Without thinking, he swung his legs out of bed. It would only take him a couple of minutes to go to her place and check on her. He had failed to help her when she’d needed him more than a decade ago; he wasn’t going to let her down again.
He barely had time to pray for every worry that raced through his mind before he pulled into the driveway that led to the main Stone ranch house. As he sped over the small rise, he could see a car and two pickups parked near the porch.
Calen pulled his pickup to a stop behind the last vehicle and started walking over to the porch. A dog turned and growled at him, but Calen didn’t hesitate. He was prepared to knock on Gracie’s kitchen door, but there was no need. The door was wide open, even though two people were kneeling in the shadows.

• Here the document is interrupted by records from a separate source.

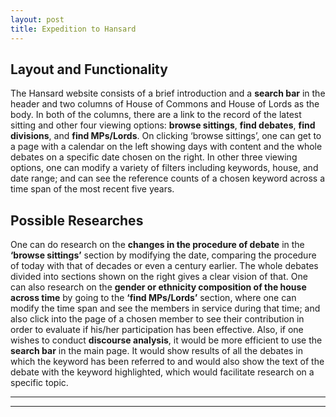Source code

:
 ```yaml
---
layout: post
title: Expedition to Hansard
---
```


## Layout and Functionality
The Hansard website consists of a brief introduction and a **search bar** in the header and two columns of House of Commons and House of Lords as the body. In both of the columns, there are a link to the record of the latest sitting and other four viewing options: **browse sittings**, **find debates**, **find divisions**, and **find MPs/Lords**. On clicking ‘browse sittings’, one can get to a page with a calendar on the left showing days with content and the whole debates on a specific date chosen on the right. In other three viewing options, one can modify a variety of filters including keywords, house, and date range; and can see the reference counts of a chosen keyword across a time span of the most recent five years.

## Possible Researches
One can do research on the **changes in the procedure of debate** in the **‘browse sittings’** section by modifying the date, comparing the procedure of today with that of decades or even a century earlier. The whole debates divided into sections shown on the right gives a clear vision of that. One can also research on the **gender or ethnicity composition of the house across time** by going to the **‘find MPs/Lords’** section, where one can modify the time span and see the members in service during that time; and also click into the page of a chosen member to see their contribution in order to evaluate if his/her participation has been effective. Also, if one wishes to conduct **discourse analysis**, it would be more efficient to use the **search bar** in the main page. It would show results of all the debates in which the keyword has been referred to and would also show the text of the debate with the keyword highlighted, which would facilitate research on a specific topic.





----
****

“What’s wrong?” he said as he took the steps up to the porch.
“I shouldn’t have called you,” Gracie said as she looked up. He didn’t think she was really aware of him until he spoke.
“Please leave,” she added. “Everything’s fine.”

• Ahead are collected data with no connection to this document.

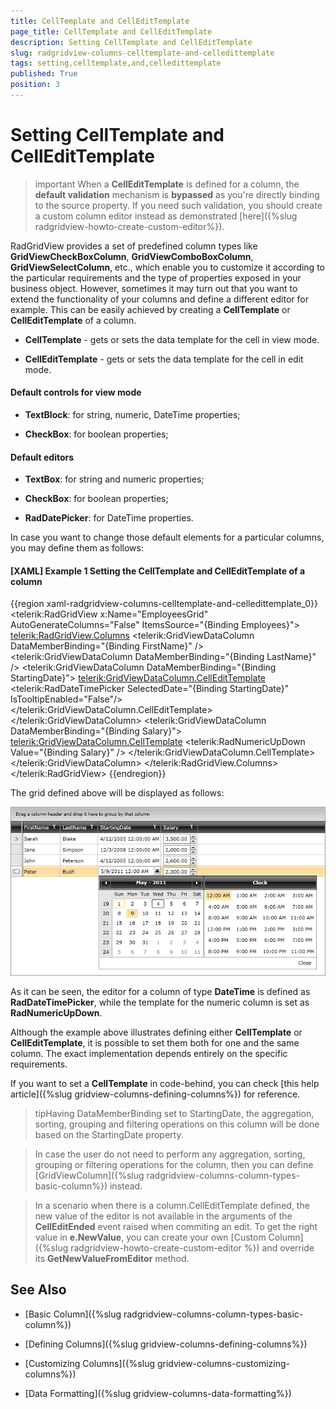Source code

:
 ```yaml
---
title: CellTemplate and CellEditTemplate
page_title: CellTemplate and CellEditTemplate
description: Setting CellTemplate and CellEditTemplate
slug: radgridview-columns-celltemplate-and-celledittemplate
tags: setting,celltemplate,and,celledittemplate
published: True
position: 3
---
```


# Setting CellTemplate and CellEditTemplate

>important When a __CellEditTemplate__ is defined for a column, the __default validation__ mechanism is __bypassed__ as you're directly binding to the source property. If you need such validation, you should create a custom column editor instead as demonstrated [here]({%slug radgridview-howto-create-custom-editor%}).

RadGridView provides a set of predefined column types like __GridViewCheckBoxColumn__, __GridViewComboBoxColumn__, __GridViewSelectColumn__, etc., which enable you to customize it according to the particular requirements and the type of properties exposed in your business object. However, sometimes it may turn out that you want to extend the functionality of your columns and define a different editor for example. This can be easily achieved by creating a __CellTemplate__ or __CellEditTemplate__ of a column.

* __CellTemplate__ - gets or sets the data template for the cell in view mode.

* __CellEditTemplate__ - gets or sets the data template for the cell in edit mode.

#### Default controls for view mode

* __TextBlock__: for string, numeric, DateTime properties;

* __CheckBox__: for boolean properties;

#### Default editors

* __TextBox__: for string and numeric properties;

* __CheckBox__: for boolean properties;

* __RadDatePicker__: for DateTime properties.

In case you want to change those default elements for a particular columns, you may define them as follows:

#### __[XAML] Example 1 Setting the CellTemplate and CellEditTemplate of a column__

{{region xaml-radgridview-columns-celltemplate-and-celledittemplate_0}}
	<telerik:RadGridView x:Name="EmployeesGrid" AutoGenerateColumns="False" ItemsSource="{Binding Employees}">
	    <telerik:RadGridView.Columns>
	        <telerik:GridViewDataColumn DataMemberBinding="{Binding FirstName}" />
	        <telerik:GridViewDataColumn DataMemberBinding="{Binding LastName}" />
	        <telerik:GridViewDataColumn DataMemberBinding="{Binding StartingDate}">
	            <telerik:GridViewDataColumn.CellEditTemplate>
	                <DataTemplate>
	                    <telerik:RadDateTimePicker SelectedDate="{Binding StartingDate}" IsTooltipEnabled="False"/>
	                </DataTemplate>
	            </telerik:GridViewDataColumn.CellEditTemplate>
	        </telerik:GridViewDataColumn>
	        <telerik:GridViewDataColumn DataMemberBinding="{Binding Salary}">
	            <telerik:GridViewDataColumn.CellTemplate>
	                <DataTemplate>
	                    <telerik:RadNumericUpDown Value="{Binding Salary}" />
	                </DataTemplate>
	            </telerik:GridViewDataColumn.CellTemplate>
	        </telerik:GridViewDataColumn>
	    </telerik:RadGridView.Columns>
	</telerik:RadGridView>
{{endregion}}

The grid defined above will be displayed as follows:

![](images/RadGridView_CellTemplate_CellEditTemplate.png)

As it can be seen, the editor for a column of type __DateTime__ is defined as __RadDateTimePicker__, while the template for the numeric column is set as __RadNumericUpDown__.

Although the example above illustrates defining either __CellTemplate__ or __CellEditTemplate__, it is possible to set them both for one and the same column. The exact implementation depends entirely on the specific requirements. 

If you want to set a __CellTemplate__ in code-behind, you can check [this help article]({%slug gridview-columns-defining-columns%}) for reference.

>tipHaving DataMemberBinding set to StartingDate, the aggregation, sorting, grouping and filtering operations on this column will be done based on the StartingDate property.

>In case the user do not need to perform any aggregation, sorting, grouping or filtering operations for the column, then you can define [GridViewColumn]({%slug radgridview-columns-column-types-basic-column%}) instead.

>In a scenario when there is a column.CellEditTemplate defined, the new value of the editor is not available in the arguments of the __CellEditEnded__ event raised when commiting an edit. To get the right value in __e.NewValue__, you can create your own [Custom Column]({%slug radgridview-howto-create-custom-editor %}) and override its __GetNewValueFromEditor__ method.

## See Also

 * [Basic Column]({%slug radgridview-columns-column-types-basic-column%})
 
 * [Defining Columns]({%slug gridview-columns-defining-columns%})

 * [Customizing Columns]({%slug gridview-columns-customizing-columns%})

 * [Data Formatting]({%slug gridview-columns-data-formatting%})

Gracie’s long black hair was pulled into a braid that ran down her back. She always had been a striking woman, and her Cherokee ancestry was pronounced in the shadows. Dark brown eyes were cold as she looked at him. Her fine-boned hands gripped the collar of her cotton robe with enough strength to betray her agitation, even though her face told him absolutely nothing of her thoughts.
“I’m not going to leave until you tell me what’s wrong.” He was relieved to see that Gracie’s youngest son, Tyler, was the other person kneeling there. The two of them had fished together many years ago. Even as a boy, he’d always had good sense.
“We have a bit of a situation here,” Tyler answered, lifting his head.
“Someone has been beating up on this woman,” Gracie interrupted fiercely, her emotions breaking through now and her eyes flashing as they met Calen’s. “And it’s not going to happen again.”
He couldn’t miss her meaning. “I’ve never hit a woman in my life.”
Did she really think that of him? he wondered in dismay.
“You and my husband grew up together,” she continued bitterly. “You were best friends. I had forgotten that until now.”
Calen felt the guilt twist inside of him. He didn’t know how he hadn’t seen that abusive side of Buck Stone. “If I had known what was happening in this house, I would have done something. You have to believe that.”
Gracie was silent. They’d both gone through some rough times, Calen told himself. He was forty-eight years old now. She was a year younger. Maybe if he hadn’t been so strongly attracted to her when she’d moved to Dry Creek back in high school, he would have kept hanging out with Buck after he’d married her. Maybe then he would have seen the changes in the man.
“We need to call the sheriff.” Tyler spoke without looking up from the woman.